* [Exercise description]
Retype the listing exactly, minus its pictures.

* [Extracted entries]
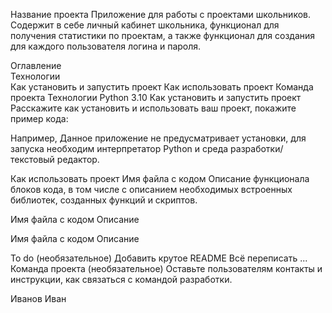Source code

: Название проекта
Приложение для работы с проектами школьников. Содержит в себе личный кабинет школьника, функционал для получения статистики по проектам, а также функционал для создания для каждого пользователя логина и пароля.

Оглавление <br />
Технологии <br />
Как установить и запустить проект
Как использовать проект
Команда проекта
Технологии
Python 3.10
Как установить и запустить проект
Расскажите как установить и использовать ваш проект, покажите пример кода:

Например, Данное приложение не предусматривает установки, для запуска необходим интерпретатор Python и среда разработки/текстовый редактор.

Как использовать проект
Имя файла с кодом
Описание функционала блоков кода, в том числе с описанием необходимых встроенных библиотек, созданных функций и скриптов.

Имя файла с кодом
Описание

Имя файла с кодом
Описание

To do (необязательное)
 Добавить крутое README
 Всё переписать
 ...
Команда проекта (необязательное)
Оставьте пользователям контакты и инструкции, как связаться с командой разработки.

Иванов Иван
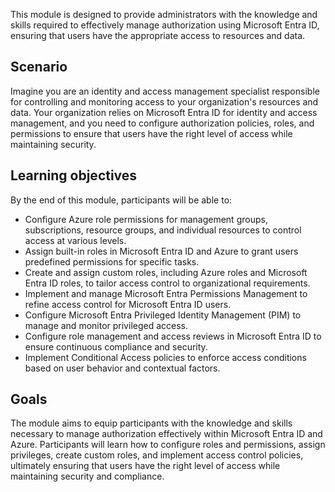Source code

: This module is designed to provide administrators with the knowledge and skills required to effectively manage authorization using Microsoft Entra ID, ensuring that users have the appropriate access to resources and data.

## Scenario

Imagine you are an identity and access management specialist responsible for controlling and monitoring access to your organization's resources and data. Your organization relies on Microsoft Entra ID for identity and access management, and you need to configure authorization policies, roles, and permissions to ensure that users have the right level of access while maintaining security.

## Learning objectives

By the end of this module, participants will be able to:

 -  Configure Azure role permissions for management groups, subscriptions, resource groups, and individual resources to control access at various levels.
 -  Assign built-in roles in Microsoft Entra ID and Azure to grant users predefined permissions for specific tasks.
 -  Create and assign custom roles, including Azure roles and Microsoft Entra ID roles, to tailor access control to organizational requirements.
 -  Implement and manage Microsoft Entra Permissions Management to refine access control for Microsoft Entra ID users.
 -  Configure Microsoft Entra Privileged Identity Management (PIM) to manage and monitor privileged access.
 -  Configure role management and access reviews in Microsoft Entra ID to ensure continuous compliance and security.
 -  Implement Conditional Access policies to enforce access conditions based on user behavior and contextual factors.

## Goals

The module aims to equip participants with the knowledge and skills necessary to manage authorization effectively within Microsoft Entra ID and Azure. Participants will learn how to configure roles and permissions, assign privileges, create custom roles, and implement access control policies, ultimately ensuring that users have the right level of access while maintaining security and compliance.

* [Exercise result]
Source code

: Название проекта
Приложение для работы с проектами школьников. Содержит в себе личный кабинет школьника, функционал для получения статистики по проектам, а также функционал для создания для каждого пользователя логина и пароля.

Оглавление <br />
Технологии <br />
Как установить и запустить проект
Как использовать проект
Команда проекта
Технологии
Python 3.10
Как установить и запустить проект
Расскажите как установить и использовать ваш проект, покажите пример кода:

Например, Данное приложение не предусматривает установки, для запуска необходим интерпретатор Python и среда разработки/текстовый редактор.

Как использовать проект
Имя файла с кодом
Описание функционала блоков кода, в том числе с описанием необходимых встроенных библиотек, созданных функций и скриптов.

Имя файла с кодом
Описание

Имя файла с кодом
Описание

To do (необязательное)
 Добавить крутое README
 Всё переписать
 ...
Команда проекта (необязательное)
Оставьте пользователям контакты и инструкции, как связаться с командой разработки.

Иванов Иван
Source code

: This module is designed to provide administrators with the knowledge and skills required to effectively manage authorization using Microsoft Entra ID, ensuring that users have the appropriate access to resources and data.

## Scenario

Imagine you are an identity and access management specialist responsible for controlling and monitoring access to your organization's resources and data. Your organization relies on Microsoft Entra ID for identity and access management, and you need to configure authorization policies, roles, and permissions to ensure that users have the right level of access while maintaining security.

## Learning objectives

By the end of this module, participants will be able to:

 -  Configure Azure role permissions for management groups, subscriptions, resource groups, and individual resources to control access at various levels.
 -  Assign built-in roles in Microsoft Entra ID and Azure to grant users predefined permissions for specific tasks.
 -  Create and assign custom roles, including Azure roles and Microsoft Entra ID roles, to tailor access control to organizational requirements.
 -  Implement and manage Microsoft Entra Permissions Management to refine access control for Microsoft Entra ID users.
 -  Configure Microsoft Entra Privileged Identity Management (PIM) to manage and monitor privileged access.
 -  Configure role management and access reviews in Microsoft Entra ID to ensure continuous compliance and security.
 -  Implement Conditional Access policies to enforce access conditions based on user behavior and contextual factors.

## Goals

The module aims to equip participants with the knowledge and skills necessary to manage authorization effectively within Microsoft Entra ID and Azure. Participants will learn how to configure roles and permissions, assign privileges, create custom roles, and implement access control policies, ultimately ensuring that users have the right level of access while maintaining security and compliance.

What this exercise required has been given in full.